# Understanding Audio Data Augmentation from a more fundamental standpoint.

**Helper function for plotting**

In [None]:
import librosa.display
import matplotlib.pyplot as plt


def _plot_signal_and_augmented_signal(signal, augmented_signal, sr):
    fig, ax = plt.subplots(nrows=2)
    librosa.display.waveplot(signal, sr=sr, ax=ax[0])
    ax[0].set(title="Original signal")
    librosa.display.waveplot(augmented_signal, sr=sr, ax=ax[1])
    ax[1].set(title="Augmented signal")
    plt.show()

# Functions

***add_white_noise***: Adds random noise to the audio signal.

***time_stretch***: Changes the speed of the audio without affecting pitch.

***pitch_scale***: Shifts the pitch of the audio without changing its duration.

***random_gain***: Randomly adjusts the volume of the audio.

***invert_polarity***: Flips the audio waveform upside down.

***plot_signal_and_augmented_signal***: Visualizes the original and modified audio signals.

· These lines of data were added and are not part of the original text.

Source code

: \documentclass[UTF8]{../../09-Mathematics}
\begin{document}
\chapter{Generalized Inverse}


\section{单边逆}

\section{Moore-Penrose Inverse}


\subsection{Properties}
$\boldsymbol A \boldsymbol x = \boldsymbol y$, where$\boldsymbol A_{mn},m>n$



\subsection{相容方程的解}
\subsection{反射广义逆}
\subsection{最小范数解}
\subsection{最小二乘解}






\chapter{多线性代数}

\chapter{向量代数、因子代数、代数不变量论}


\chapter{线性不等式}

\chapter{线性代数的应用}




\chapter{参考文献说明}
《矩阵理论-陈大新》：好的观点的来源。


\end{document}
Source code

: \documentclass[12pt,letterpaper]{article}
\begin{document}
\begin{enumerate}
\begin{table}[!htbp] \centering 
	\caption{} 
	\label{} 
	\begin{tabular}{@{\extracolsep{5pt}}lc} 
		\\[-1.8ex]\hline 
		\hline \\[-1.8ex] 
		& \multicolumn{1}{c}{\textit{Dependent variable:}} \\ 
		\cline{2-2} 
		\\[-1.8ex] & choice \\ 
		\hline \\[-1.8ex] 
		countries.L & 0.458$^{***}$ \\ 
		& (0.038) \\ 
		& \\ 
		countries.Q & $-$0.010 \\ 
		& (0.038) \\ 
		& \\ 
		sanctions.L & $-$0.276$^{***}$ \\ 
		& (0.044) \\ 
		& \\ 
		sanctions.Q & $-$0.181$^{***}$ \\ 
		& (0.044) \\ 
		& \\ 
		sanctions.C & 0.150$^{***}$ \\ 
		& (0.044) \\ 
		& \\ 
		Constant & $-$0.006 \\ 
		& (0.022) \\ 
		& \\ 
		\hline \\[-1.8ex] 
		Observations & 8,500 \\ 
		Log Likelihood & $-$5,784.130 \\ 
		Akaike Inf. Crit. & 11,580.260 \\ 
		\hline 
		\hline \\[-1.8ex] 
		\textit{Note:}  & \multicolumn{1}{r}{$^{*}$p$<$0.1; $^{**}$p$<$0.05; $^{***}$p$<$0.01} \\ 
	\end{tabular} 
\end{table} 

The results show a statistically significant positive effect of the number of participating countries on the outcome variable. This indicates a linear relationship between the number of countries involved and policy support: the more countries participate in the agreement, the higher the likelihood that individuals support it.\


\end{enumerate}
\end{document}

***create_and_save_augmented_audio***: Saves the augmented audio as a new file.


In [None]:
import random
import librosa
import numpy as np
import soundfile as sf
import IPython.display
from IPython.display import Audio  # Import for audio visualization

# Python 3.8
# Install required libraries: matplotlib, librosa, sounddevice (optional for audio playback)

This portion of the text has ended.